Coincés à cinq ou six sur des banquettes prévues pour quatre, les passagers sont déjà au bord de la crise de nerfs.

« Le train est tout le temps plein », rouspète Argentina Armando, son fils sur les genoux. « Beaucoup de gens restent debout. Même ceux qui ont un billet ne sont pas sûrs de pouvoir monter. Il faut qu’ils rajoutent des wagons, voilà ! »

« Oui, mais le train n’est pas cher », lui rétorque aussi sec le chef de train. Moins de 200 meticais (moins de 4 dollars canadiens) pour un Nampula-Cuamba. « C’est le meilleur moyen de transport pour les pauvres », insiste Edson Fortes.

Dans son bureau glacé par l’air conditionné, le directeur de la compagnie qui exploite la ligne, Corredor de Desenvolvimen do Norte (CDN), ne semble pas trop préoccupé du confort de ses clients. Les statistiques suffisent à son bonheur : ses trains ont transporté près de 500 000 passagers en 2017, une hausse de 265 % par rapport à l’année précédente.

« Le trafic passager n’est pas rentable », explique toutefois Mario Moura da Silva, « mais c’est une obligation du contrat de concession signé avec l’État », avoue-t-il, avant d’ajouter : « Ce n’est pas là que nous gagnons de l’argent, c’est plutôt avec les marchandises. » Là aussi, les résultats sont prometteurs : un bond de 65 % en un an pour le trafic de marchandises.

Propriétaire de CDN avec le conglomérat japonais Mitsui, le géant minier brésilien Vale s’est lancé dans l’aventure ferroviaire en 2005. Contrat en poche, il a rénové les vieilles voies qui reliaient le port de Nacala (nord-est) à ses gisements de charbon de Moatize (nord-ouest), à l’intérieur des terres.

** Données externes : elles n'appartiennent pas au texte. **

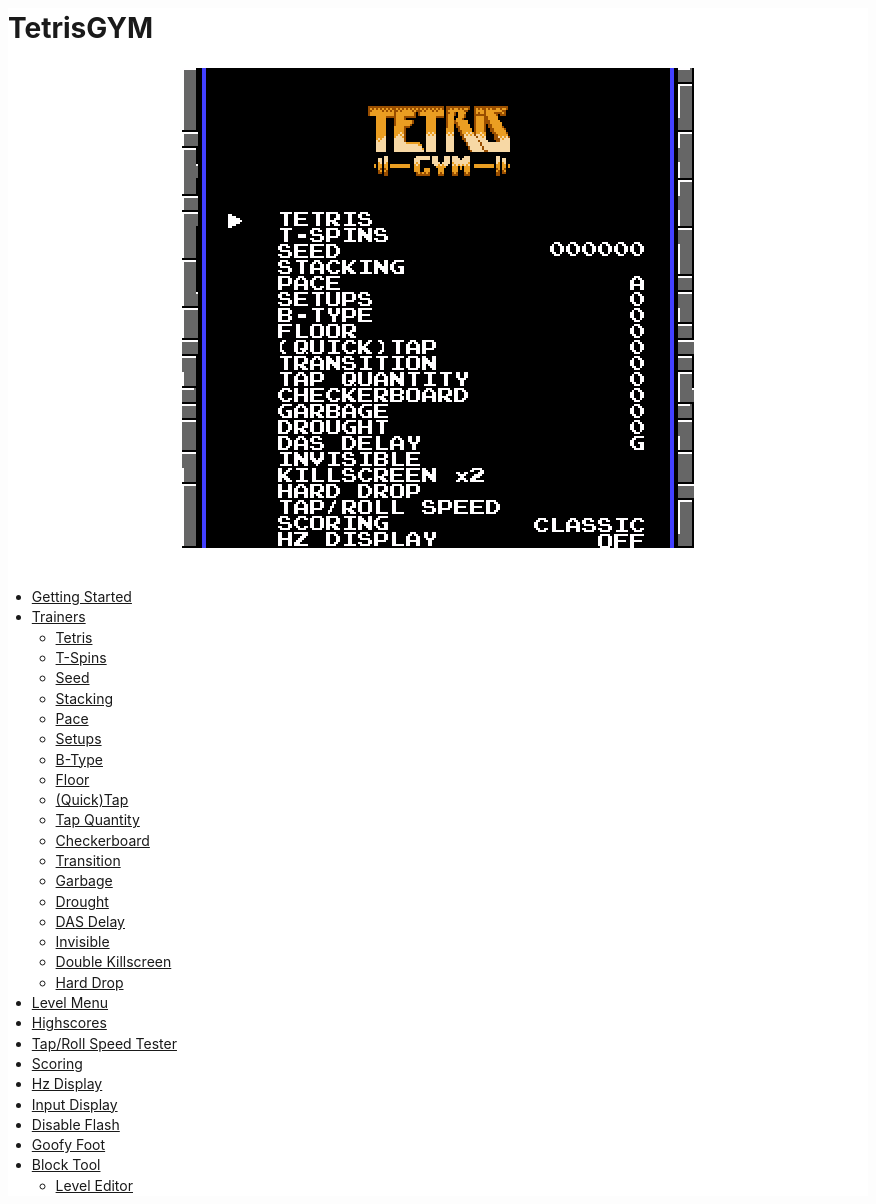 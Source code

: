 # TetrisGYM

<div align="center">
    <img src="./screens/menu5.png" alt="Menuscreen">
    <br>
</div>
<br>

* [Getting Started](#getting-started)
* [Trainers](#trainers)
    * [Tetris](#tetris)
    * [T-Spins](#t-spins)
    * [Seed](#seed)
    * [Stacking](#stacking)
    * [Pace](#pace)
    * [Setups](#setups)
    * [B-Type](#b-type)
    * [Floor](#floor)
    * [(Quick)Tap](#quicktap)
    * [Tap Quantity](#tap-quantity)
    * [Checkerboard](#checkerboard)
    * [Transition](#transition)
    * [Garbage](#garbage)
    * [Drought](#drought)
    * [DAS Delay](#das-delay)
    * [Invisible](#invisible) 
    * [Double Killscreen](#double=killscreen) 
    * [Hard Drop](#hard-drop) 
* [Level Menu](#level-menu)
* [Highscores](#highscores)
* [Tap/Roll Speed Tester](#taproll-speed-tester)
* [Scoring](#scoring)
* [Hz Display](#hz-display) 
* [Input Display](#input-display)
* [Disable Flash](#disable-flash)
* [Goofy Foot](#goofy-foot)
* [Block Tool](#block-tool)
    * [Level Editor](#level-editor)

La nouvelle ligne, longue de 912 km, a été inaugurée en 2017 après un investissement total de 4 milliards d’euros (6 milliards de dollars canadiens), aménagement du port compris. « Les perspectives de croissance sont énormes », prédit M. Moura da Silva.

Scandales d’emprunts

Le gouvernement mozambicain s’en frotte les mains. « Nous avons fait des infrastructures l’une de nos quatre priorités d’investissement », souligne le ministre des Transports, Carlos Fortes Mesquita. « Grâce à cet effort, le pays a enregistré une forte croissance du secteur ferroviaire. »

De quoi susciter des vocations. Pas moins de huit projets de modernisation ou de création de « corridors ferroviaires » sont en cours. Tous financés par des groupes privés, car l’État n’a plus depuis belle lurette les moyens de ses ambitions. Plombé par un scandale d’emprunts qu’il avait tenus secrets, le Mozambique ne paie plus ses créanciers depuis un an et affiche un taux d’endettement spectaculaire de 112 % de son produit national brut (PNB).

Les clés des locomotives ont donc été confiées aux groupes privés appâtés par la richesse du sous-sol mozambicain, comme pendant l’ère coloniale. Mais pour combien de temps ?

« Aujourd’hui, la ligne Moatize-Nacala n’existe qu’à cause du charbon. Mais une fois que la mine sera fermée, qu’est-ce qui va justifier la poursuite des opérations ? » s’inquiète Benjamin Pequenino, économiste à l’université sud-africaine du Cap.

« Le secteur privé ne va pas continuer à investir s’il sait qu’il va perdre de l’argent », insiste cet ancien fonctionnaire mozambicain.